== EXERCISE DETAILS ==
Would you count how many lines of the entries below include the word "half"? Give nothing but the number.

[Stored data entries]
----------------------------------------

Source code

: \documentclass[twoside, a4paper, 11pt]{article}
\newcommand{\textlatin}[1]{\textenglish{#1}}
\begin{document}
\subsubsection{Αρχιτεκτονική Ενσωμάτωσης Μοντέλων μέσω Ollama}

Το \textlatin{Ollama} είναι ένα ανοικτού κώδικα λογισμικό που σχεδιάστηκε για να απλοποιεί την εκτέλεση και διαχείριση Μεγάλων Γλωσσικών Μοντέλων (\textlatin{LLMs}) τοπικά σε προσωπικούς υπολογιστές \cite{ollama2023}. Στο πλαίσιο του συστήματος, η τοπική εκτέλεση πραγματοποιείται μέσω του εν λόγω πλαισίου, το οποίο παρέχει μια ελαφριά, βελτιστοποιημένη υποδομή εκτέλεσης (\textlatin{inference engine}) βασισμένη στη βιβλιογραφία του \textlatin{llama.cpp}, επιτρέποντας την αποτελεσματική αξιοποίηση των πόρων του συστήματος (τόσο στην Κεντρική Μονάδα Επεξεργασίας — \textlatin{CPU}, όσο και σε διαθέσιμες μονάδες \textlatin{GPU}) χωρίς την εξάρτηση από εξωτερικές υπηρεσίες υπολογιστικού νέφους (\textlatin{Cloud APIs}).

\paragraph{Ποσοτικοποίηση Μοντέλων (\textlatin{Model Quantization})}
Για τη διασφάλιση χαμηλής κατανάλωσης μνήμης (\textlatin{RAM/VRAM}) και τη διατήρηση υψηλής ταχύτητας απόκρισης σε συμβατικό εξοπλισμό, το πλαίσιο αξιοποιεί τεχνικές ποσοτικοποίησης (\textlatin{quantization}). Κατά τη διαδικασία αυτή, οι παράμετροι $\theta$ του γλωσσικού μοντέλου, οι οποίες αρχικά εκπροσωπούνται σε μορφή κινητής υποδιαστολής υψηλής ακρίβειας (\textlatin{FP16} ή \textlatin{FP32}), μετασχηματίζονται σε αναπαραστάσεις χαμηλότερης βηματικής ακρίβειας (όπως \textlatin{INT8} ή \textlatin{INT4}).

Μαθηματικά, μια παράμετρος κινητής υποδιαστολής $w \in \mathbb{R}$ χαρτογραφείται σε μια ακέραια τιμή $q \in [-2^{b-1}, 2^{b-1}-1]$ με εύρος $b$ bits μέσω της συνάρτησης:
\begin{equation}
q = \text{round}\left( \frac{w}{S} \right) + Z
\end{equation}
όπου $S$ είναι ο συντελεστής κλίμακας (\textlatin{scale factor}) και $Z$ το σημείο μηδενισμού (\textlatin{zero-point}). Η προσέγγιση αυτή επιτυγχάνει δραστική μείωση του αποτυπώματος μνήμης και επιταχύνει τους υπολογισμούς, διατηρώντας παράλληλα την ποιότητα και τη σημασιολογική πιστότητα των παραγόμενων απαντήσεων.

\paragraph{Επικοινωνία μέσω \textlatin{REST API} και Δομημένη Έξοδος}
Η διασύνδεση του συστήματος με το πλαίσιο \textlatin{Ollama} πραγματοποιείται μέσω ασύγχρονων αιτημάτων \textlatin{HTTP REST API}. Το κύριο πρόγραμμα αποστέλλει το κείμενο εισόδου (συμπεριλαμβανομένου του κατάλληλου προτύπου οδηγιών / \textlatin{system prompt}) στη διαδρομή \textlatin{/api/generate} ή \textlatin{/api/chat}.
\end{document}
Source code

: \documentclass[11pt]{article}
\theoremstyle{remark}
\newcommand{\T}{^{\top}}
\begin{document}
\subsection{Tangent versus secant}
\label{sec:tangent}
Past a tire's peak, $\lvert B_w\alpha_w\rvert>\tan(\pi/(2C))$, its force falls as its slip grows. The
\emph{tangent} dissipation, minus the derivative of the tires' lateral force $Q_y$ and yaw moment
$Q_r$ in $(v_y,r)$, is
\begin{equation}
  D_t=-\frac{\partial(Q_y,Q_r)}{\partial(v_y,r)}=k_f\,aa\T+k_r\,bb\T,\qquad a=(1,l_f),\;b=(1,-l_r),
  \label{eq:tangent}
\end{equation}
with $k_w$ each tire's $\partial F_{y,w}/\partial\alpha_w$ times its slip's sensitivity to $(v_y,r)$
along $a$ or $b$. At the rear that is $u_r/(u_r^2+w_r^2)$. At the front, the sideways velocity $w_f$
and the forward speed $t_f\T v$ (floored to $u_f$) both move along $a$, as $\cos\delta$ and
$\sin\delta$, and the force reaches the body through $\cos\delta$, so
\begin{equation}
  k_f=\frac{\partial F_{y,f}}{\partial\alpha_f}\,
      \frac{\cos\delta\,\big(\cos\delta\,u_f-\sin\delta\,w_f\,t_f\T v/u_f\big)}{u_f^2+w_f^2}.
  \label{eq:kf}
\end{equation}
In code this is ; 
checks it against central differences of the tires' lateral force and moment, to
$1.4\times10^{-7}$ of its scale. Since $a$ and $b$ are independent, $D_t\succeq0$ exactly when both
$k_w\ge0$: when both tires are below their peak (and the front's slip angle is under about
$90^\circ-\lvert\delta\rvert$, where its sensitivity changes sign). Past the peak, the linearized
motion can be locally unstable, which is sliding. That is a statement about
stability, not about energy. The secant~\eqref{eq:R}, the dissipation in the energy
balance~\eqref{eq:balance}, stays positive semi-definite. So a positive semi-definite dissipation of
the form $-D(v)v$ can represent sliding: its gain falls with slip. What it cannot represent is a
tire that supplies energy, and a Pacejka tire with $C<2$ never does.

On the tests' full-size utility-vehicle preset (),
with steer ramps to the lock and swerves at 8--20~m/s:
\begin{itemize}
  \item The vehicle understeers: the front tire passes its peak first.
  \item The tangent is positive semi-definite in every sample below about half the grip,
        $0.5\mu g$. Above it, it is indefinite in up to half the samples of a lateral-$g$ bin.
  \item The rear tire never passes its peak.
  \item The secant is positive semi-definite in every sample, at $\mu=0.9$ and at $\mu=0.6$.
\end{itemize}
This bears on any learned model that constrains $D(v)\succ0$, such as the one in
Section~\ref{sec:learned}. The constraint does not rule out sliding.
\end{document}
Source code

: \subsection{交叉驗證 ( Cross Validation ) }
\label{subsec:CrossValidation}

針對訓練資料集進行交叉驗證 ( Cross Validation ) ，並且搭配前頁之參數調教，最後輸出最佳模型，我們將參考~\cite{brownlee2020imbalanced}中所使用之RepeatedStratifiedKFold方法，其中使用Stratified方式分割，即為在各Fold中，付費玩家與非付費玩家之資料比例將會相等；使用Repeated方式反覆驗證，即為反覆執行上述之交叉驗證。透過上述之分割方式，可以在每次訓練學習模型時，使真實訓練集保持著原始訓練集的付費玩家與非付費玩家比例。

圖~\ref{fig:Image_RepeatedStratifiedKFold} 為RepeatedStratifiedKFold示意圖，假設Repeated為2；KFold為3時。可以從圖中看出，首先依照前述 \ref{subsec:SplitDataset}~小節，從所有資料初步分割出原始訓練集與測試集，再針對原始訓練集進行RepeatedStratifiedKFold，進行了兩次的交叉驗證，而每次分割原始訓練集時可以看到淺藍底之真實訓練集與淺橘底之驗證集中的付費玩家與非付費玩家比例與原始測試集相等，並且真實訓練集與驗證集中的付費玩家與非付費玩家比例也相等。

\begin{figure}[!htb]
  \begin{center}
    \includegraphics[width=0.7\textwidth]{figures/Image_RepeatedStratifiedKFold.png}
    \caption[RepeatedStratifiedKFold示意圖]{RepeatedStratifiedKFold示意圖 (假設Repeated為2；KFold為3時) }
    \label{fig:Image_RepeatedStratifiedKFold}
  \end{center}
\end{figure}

----------------------------------------

== RESULT FOR THIS TASK ==
2